There are no lush green rolling hills, calm waters or crashing waves by my plot in Greater Manchester. Instead, I have a modest and sloping space positioned in the middle of a private housing estate. There is ample room for a cottage, a reasonably sized garden and two parking spots. However, I am pretty fortunate in that I do not need to go through what seems like an arduous affair finding a plot to build on.

My self build is maybe a little less conventional than most in that the land is basically my dad’s garden. It is about a quarter of an acre in size and sits cosily amongst a combination of sixties’ town houses, red brick bungalows, a three storey stone built house and a traditional 18th Century farmhouse.

Despite the absence of dramatic or quaint English scenery, the history of the location of the area is much more interesting than how its present description may sound.
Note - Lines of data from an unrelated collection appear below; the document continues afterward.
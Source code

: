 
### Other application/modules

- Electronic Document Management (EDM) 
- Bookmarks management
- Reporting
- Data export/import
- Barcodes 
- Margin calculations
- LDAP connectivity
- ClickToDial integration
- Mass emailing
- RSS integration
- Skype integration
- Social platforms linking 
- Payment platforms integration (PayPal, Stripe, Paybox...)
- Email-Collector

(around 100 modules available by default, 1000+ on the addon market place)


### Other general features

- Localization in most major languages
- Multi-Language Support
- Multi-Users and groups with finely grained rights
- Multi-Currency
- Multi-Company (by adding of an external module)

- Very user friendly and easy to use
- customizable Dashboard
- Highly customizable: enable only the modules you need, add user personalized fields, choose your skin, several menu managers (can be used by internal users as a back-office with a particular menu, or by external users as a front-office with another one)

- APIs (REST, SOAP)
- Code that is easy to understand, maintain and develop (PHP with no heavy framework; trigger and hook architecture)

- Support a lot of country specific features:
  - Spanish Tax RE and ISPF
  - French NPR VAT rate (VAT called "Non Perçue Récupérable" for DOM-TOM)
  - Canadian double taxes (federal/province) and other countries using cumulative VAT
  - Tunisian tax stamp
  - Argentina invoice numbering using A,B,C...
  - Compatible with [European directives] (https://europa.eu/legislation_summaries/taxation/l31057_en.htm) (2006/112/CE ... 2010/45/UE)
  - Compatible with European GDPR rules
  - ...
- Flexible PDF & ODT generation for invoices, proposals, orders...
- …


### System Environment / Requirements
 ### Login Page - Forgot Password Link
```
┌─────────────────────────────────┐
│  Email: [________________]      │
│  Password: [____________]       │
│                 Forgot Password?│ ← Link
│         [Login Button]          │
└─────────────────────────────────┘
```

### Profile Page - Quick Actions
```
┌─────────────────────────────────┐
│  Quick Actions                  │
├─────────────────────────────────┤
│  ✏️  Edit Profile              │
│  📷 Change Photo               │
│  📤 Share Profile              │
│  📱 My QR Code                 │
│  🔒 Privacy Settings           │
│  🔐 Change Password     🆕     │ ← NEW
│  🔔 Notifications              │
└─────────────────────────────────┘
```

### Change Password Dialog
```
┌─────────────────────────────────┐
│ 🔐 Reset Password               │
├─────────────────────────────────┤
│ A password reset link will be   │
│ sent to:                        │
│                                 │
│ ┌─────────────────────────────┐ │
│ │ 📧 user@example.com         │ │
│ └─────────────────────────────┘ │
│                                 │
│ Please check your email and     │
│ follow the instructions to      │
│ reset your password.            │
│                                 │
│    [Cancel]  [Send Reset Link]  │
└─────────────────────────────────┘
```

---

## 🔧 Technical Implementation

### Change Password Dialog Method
The plot lies close to a now demolished historic farming village called Royley which was built some time in the 16th Century near to a neighbouring quarry.

The farming village of Royley

(Above and below) The farming village of Royley

The farming village of Royley

The village consisted of a cluster of stone built houses. On the outside of the cluster was Highlands Farm — now the only reminder of Royley which was tragically pulled down in the sixties to make way for a constellation of town houses and a small shopping centre. A brick built school was erected in 1976 and the final misfortune of the village came in the 1980s when Victorian-built Highlands House, which sat next to Highlands Farm, was taken down and replaced with two brick bungalows.

Highlands Farm ceased to be a working farm in 1965 and my parents bought it in 1975 when the land around it had already been sold. My brother and I both lived at Highlands Farm for the whole of our childhood and despite the incongruity of the school’s design – it did come in handy to jump out of bed and over the gate at nine o’clock every weekday morning! Sometime during the past an extension was added to the existing barn. This was pulled down in 2009 to provide space for my brother’s house.

An aerial view of Highlands Farm circa 1989

An aerial view of Highlands Farm circa 1989

When I decided that I wanted a home for myself and my boys I initially thought of converting the remainder of the barn. I fell in love with the beams and dreamt of an open roaring fire, oak mezzanine and exposed stone walls. But after looking at it all in more detail and appreciating the space I would need for my family it would mean losing the beams. For some, this may have not been an issue but for me, I couldn’t do it.

Then my dad made the perfect suggestion: why not build on the land in front of his garden? That way I could have my own detached dwelling that was separate from the farm and it would cost not much more than a barn conversion. Perfect.